Molecular insights on the proangiogenic effects of VEGF like growth factor derived from horseshoe crab perivitelline fluid
摘要
The current study investigated the proangiogenic effects of fraction VII of perivitelline fluid (hscPVF-VEGF) obtained from the late-stage embryos of Indian horseshoe crab (Tachypleus gigas; Müller) using human umbilical cord tissue-derived MSCs (hUCMSCs). Angiogenic potential of hscPVF-VEGF was investigated by analyzing transcripts of signature angiogenic markers, key transcription factors and matrix metalloproteases.

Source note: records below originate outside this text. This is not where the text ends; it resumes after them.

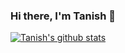 ### Hi there, I'm Tanish 👋

<!--
**tanish2502/tanish2502** is a ✨ _special_ ✨ repository because its `README.md` (this file) appears on your GitHub profile.

Here are some ideas to get you started:

- 🔭 I’m currently working on ...
- 🌱 I’m currently learning ...
- 👯 I’m looking to collaborate on ...
- 🤔 I’m looking for help with ...
- 💬 Ask me about ...
- 📫 How to reach me: ...
- 😄 Pronouns: ...
- ⚡ Fun fact: ...
-->

[![Tanish's github stats](https://github-readme-stats.vercel.app/api?username=tanish2502&count_private=true&show_icons=true&theme=radical&hide_rank=false)](https://github.com/anuraghazra/github-readme-stats)
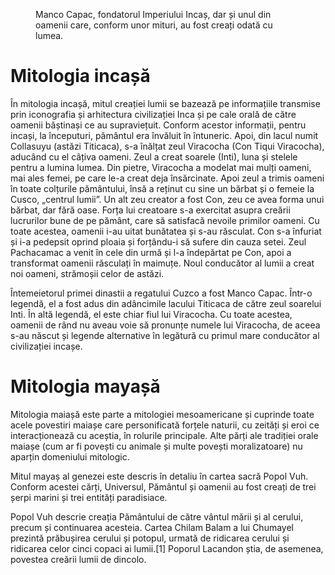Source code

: <figure class="right">
	<img src="/images/mancocapac.png" alt="">
	<figcaption>Manco Capac, fondatorul Imperiului Incaș, dar și unul din oamenii care, conform unor mituri, au fost creați odată cu lumea.</figcaption>
</figure>

# Mitologia incașă

În mitologia incașă, mitul creației lumii se bazează pe informațiile transmise prin iconografia și arhitectura civilizației Inca și pe cale orală de către oamenii băștinași ce au supraviețuit. Conform acestor informații, pentru incași, la începuturi, pământul era învăluit în întuneric. Apoi, din lacul numit Collasuyu (astăzi Titicaca), s-a înălțat zeul Viracocha (Con Tiqui Viracocha), aducând cu el câțiva oameni. Zeul a creat soarele (Inti), luna și stelele pentru a lumina lumea. Din pietre, Viracocha a modelat mai mulți oameni, mai ales femei, pe care le-a creat deja însărcinate. Apoi zeul a trimis oameni în toate colțurile pământului, însă a reținut cu sine un bărbat și o femeie la Cusco, „centrul lumii”.
Un alt zeu creator a fost Con, zeu ce avea forma unui bărbat, dar fără oase. Forța lui creatoare s-a exercitat asupra creării lucrurilor bune de pe pământ, care să satisfacă nevoile primilor oameni. Cu toate acestea, oamenii i-au uitat bunătatea și s-au răsculat. Con s-a înfuriat și i-a pedepsit oprind ploaia și forțându-i să sufere din cauza setei. Zeul Pachacamac a venit în cele din urmă și l-a îndepărtat pe Con, apoi a transformat oamenii răsculați în maimuțe. Noul conducător al lumii a creat noi oameni, strămoșii celor de astăzi.

Întemeietorul primei dinastii a regatului Cuzco a fost Manco Capac. Într-o legendă, el a fost adus din adâncimile lacului Titicaca de către zeul soarelui Inti. În altă legendă, el este chiar fiul lui Viracocha. Cu toate acestea, oamenii de rând nu aveau voie să pronunțe numele lui Viracocha, de aceea s-au născut și legende alternative în legătură cu primul mare conducător al civilizației incașe.

# Mitologia mayașă
Mitologia maiașă este parte a mitologiei mesoamericane și cuprinde toate acele povestiri maiașe care personificată forțele naturii, cu zeități și eroi ce interacționează cu aceștia, în rolurile principale. Alte părți ale tradiției orale maiașe (cum ar fi povești cu animale și multe povești moralizatoare) nu aparțin domeniului mitologic.

Mitul mayaș al genezei este descris în detaliu în cartea sacră Popol Vuh. Conform acestei cărți, Universul, Pământul și oamenii au fost creați de trei șerpi marini și trei entități paradisiace.

Popol Vuh descrie creația Pământului de către vântul mării și al cerului, precum și continuarea acesteia. Cartea Chilam Balam a lui Chumayel prezintă prăbușirea cerului și potopul, urmată de ridicarea cerului și ridicarea celor cinci copaci ai lumii.[1] Poporul Lacandon știa, de asemenea, povestea creării lumii de dincolo.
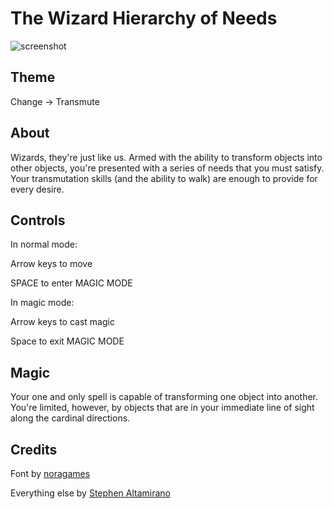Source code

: # The Wizard Hierarchy of Needs

![screenshot](http://alts.github.io/game-off-2013/ss.png)

## Theme
Change -> Transmute

## About

Wizards, they're just like us. Armed with the ability to transform objects into other objects, you're presented with a series of needs that you must satisfy. Your transmutation skills (and the ability to walk) are enough to provide for every desire.

## Controls

In normal mode:

Arrow keys to move

SPACE to enter MAGIC MODE

In magic mode:

Arrow keys to cast magic

Space to exit MAGIC MODE

## Magic

Your one and only spell is capable of transforming one object into another. You're limited, however, by objects that are in your immediate line of sight along the cardinal directions.

## Credits

Font by [noragames](http://noragames.com/)

Everything else by [Stephen Altamirano](http://evilrobotstuff.com)
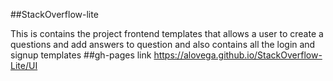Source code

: ##StackOverflow-lite

  This is contains the project frontend templates   that allows a user to create a questions and add answers to  question and     also contains all the login and signup templates
##gh-pages link
  https://alovega.github.io/StackOverflow-Lite/UI
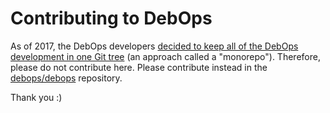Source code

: # Contributing to DebOps

As of 2017, the DebOps developers [decided to keep all of the DebOps development in one Git tree][monorepo-move]
(an approach called a "monorepo"). Therefore, please do not contribute here.
Please contribute instead in the [debops/debops][debops-monorepo] repository.

Thank you :)

[monorepo-move]: https://lists.debops.org/pipermail/debops-users/2017-August/000078.html
[debops-monorepo]: https://github.com/debops/debops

Molecular docking studies were performed to predict the binding site of hscPVF-VEGF with the VEGF receptor (VEGFR). hscPVF-VEGF significantly upregulated VEGF, vWF, and downregulated sFlt-1. Significant increase in transcriptional levels of HOXA7, HOXB3, HOXB5, CD31, MMP2, and MMP9 further elucidated the molecular mechanism underlying the angiogenic ability of hscPVF-VEGF. Wound healing assay revealed the migratory potential of hscPVF-VEGF. Molecular docking studies predicted that hscPVF-VEGF may modulate hVEGFR activity by binding in a pocket within the extracellular domains (D5, D6, and D7) distal to the VEGF binding site (D2 and D3). This study infers the potential and molecular mechanism of hscPVF-VEGF inducing angiogenic differentiation in hUCMSCs, suggesting clinical application of a recombinant form of hsPVF-VEGF in disorders with dysfunctional angiogenesis.